━━ SOURCE INFORMATION ━━

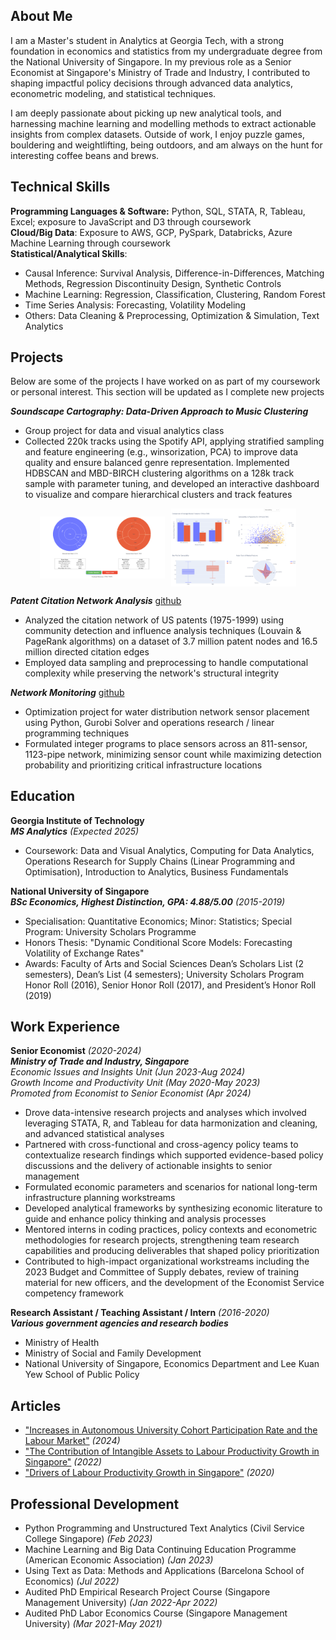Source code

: ## About Me
I am a Master's student in Analytics at Georgia Tech, with a strong foundation in economics and statistics from my undergraduate degree from the National University of Singapore. In my previous role as a Senior Economist at Singapore's Ministry of Trade and Industry, I contributed to shaping impactful policy decisions through advanced data analytics, econometric modeling, and statistical techniques. 

I am deeply passionate about picking up new analytical tools, and harnessing machine learning and modelling methods to extract actionable insights from complex datasets. Outside of work, I enjoy puzzle games, bouldering and weightlifting, being outdoors, and am always on the hunt for interesting coffee beans and brews.


## Technical Skills
**Programming Languages & Software:** Python, SQL, STATA, R, Tableau, Excel; exposure to JavaScript and D3 through coursework   
**Cloud/Big Data**: Exposure to AWS, GCP, PySpark, Databricks, Azure Machine Learning through coursework    
**Statistical/Analytical Skills**:  
- Causal Inference: Survival Analysis, Difference-in-Differences, Matching Methods, Regression Discontinuity Design, Synthetic Controls
- Machine Learning: Regression, Classification, Clustering, Random Forest
- Time Series Analysis: Forecasting, Volatility Modeling
- Others: Data Cleaning & Preprocessing, Optimization & Simulation, Text Analytics


## Projects
Below are some of the projects I have worked on as part of my coursework or personal interest. This section will be updated as I complete new projects      

***Soundscape Cartography: Data-Driven Approach to Music Clustering***      
- Group project for data and visual analytics class
- Collected 220k tracks using the Spotify API, applying stratified sampling and feature engineering (e.g., winsorization, PCA) to improve data quality and ensure balanced genre representation. Implemented HDBSCAN and MBD-BIRCH clustering algorithms on a 128k track sample with parameter tuning, and developed an interactive dashboard to visualize and compare hierarchical clusters and track features
<div style="display: flex; justify-content: center; align-items: center; gap: 10px;">
    <img src="/assets/dva/dva_dashboard1.png" alt="Top Part" style="max-width: 100%; width: 200px;"/>
    <img src="/assets/dva/dva_dashboard2.png" alt="Bottom Part" style="max-width: 100%; width: 200px;"/>
</div>

***Patent Citation Network Analysis*** [github](https://github.com/jesstingjh/patent-citation-network)
- Analyzed the citation network of US patents (1975-1999) using community detection and influence analysis techniques (Louvain & PageRank algorithms) on a dataset of 3.7 million patent nodes and 16.5 million directed citation edges
- Employed data sampling and preprocessing to handle computational complexity while preserving the network's structural integrity

***Network Monitoring*** [github](https://github.com/jesstingjh/network-monitoring)     
- Optimization project for water distribution network sensor placement using Python, Gurobi Solver and operations research / linear programming techniques 
- Formulated integer programs to place sensors across an 811-sensor, 1123-pipe network, minimizing sensor count while maximizing detection probability and prioritizing critical infrastructure locations 


## Education
**Georgia Institute of Technology**   
***MS Analytics*** *(Expected 2025)*  
- Coursework: Data and Visual Analytics, Computing for Data Analytics, Operations Research for Supply Chains (Linear Programming and Optimisation), Introduction to Analytics, Business Fundamentals

**National University of Singapore**  
***BSc Economics, Highest Distinction, GPA: 4.88/5.00*** *(2015-2019)*   
- Specialisation: Quantitative Economics; Minor: Statistics; Special Program: University Scholars Programme 
- Honors Thesis: "Dynamic Conditional Score Models: Forecasting Volatility of Exchange Rates"  
- Awards:  Faculty of Arts and Social Sciences Dean’s Scholars List (2 semesters), Dean’s List (4 semesters); University Scholars Program Honor Roll (2016), Senior Honor Roll (2017), and President’s Honor Roll (2019)   


## Work Experience
**Senior Economist** *(2020-2024)*    
***Ministry of Trade and Industry, Singapore***     
*Economic Issues and Insights Unit (Jun 2023-Aug 2024)*     
*Growth Income and Productivity Unit (May 2020-May 2023)*       
*Promoted from Economist to Senior Economist (Apr 2024)*          
- Drove data-intensive research projects and analyses which involved leveraging STATA, R, and Tableau for data harmonization and cleaning, and advanced statistical analyses
- Partnered with cross-functional and cross-agency policy teams to contextualize research findings which supported evidence-based policy discussions and the delivery of actionable insights to senior management
- Formulated economic parameters and scenarios for national long-term infrastructure planning workstreams
- Developed analytical frameworks by synthesizing economic literature to guide and enhance policy thinking and analysis processes
- Mentored interns in coding practices, policy contexts and econometric methodologies for research projects, strengthening team research capabilities and producing deliverables that shaped policy prioritization
- Contributed to high-impact organizational workstreams including the 2023 Budget and Committee of Supply debates, review of training material for new officers, and the development of the Economist Service competency framework

**Research Assistant / Teaching Assistant / Intern** *(2016-2020)*  
***Various government agencies and research bodies***   
- Ministry of Health
- Ministry of Social and Family Development
- National University of Singapore, Economics Department and Lee Kuan Yew School of Public Policy


## Articles
- ["Increases in Autonomous University Cohort Participation Rate and the Labour Market"](https://www.mti.gov.sg/-/media/MTI/Resources/Economic-Survey-of-Singapore/2024/Economic-Survey-of-Singapore-First-Quarter-2024/FA_1Q24.pdf) *(2024)*
- ["The Contribution of Intangible Assets to Labour Productivity Growth in Singapore"](https://www.mti.gov.sg/-/media/MTI/Resources/Economic-Survey-of-Singapore/2022/Economic-Survey-of-Singapore-First-Quarter-2022/FA2_1Q22.pdf) *(2022)*
- ["Drivers of Labour Productivity Growth in Singapore"](https://www.mti.gov.sg/-/media/MTI/Resources/Economic-Survey-of-Singapore/2020/Economic-Survey-of-Singapore-Third-Quarter-2020/FA_3Q20.pdf) *(2020)*


## Professional Development
- Python Programming and Unstructured Text Analytics (Civil Service College Singapore) *(Feb 2023)*
- Machine Learning and Big Data Continuing Education Programme (American Economic Association) *(Jan 2023)*
- Using Text as Data: Methods and Applications (Barcelona School of Economics) *(Jul 2022)*
- Audited PhD Empirical Research Project Course (Singapore Management University) *(Jan 2022-Apr 2022)*
- Audited PhD Labor Economics Course (Singapore Management University) *(Mar 2021-May 2021)*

━━━

What you give back should be exactly the lines of the data above from the line with "- Ministry of Social and Family Development" through the line with "## Articles", both of those included, and nothing more.

▸ **ANSWER SECTION**:
- Ministry of Social and Family Development
- National University of Singapore, Economics Department and Lee Kuan Yew School of Public Policy


## Articles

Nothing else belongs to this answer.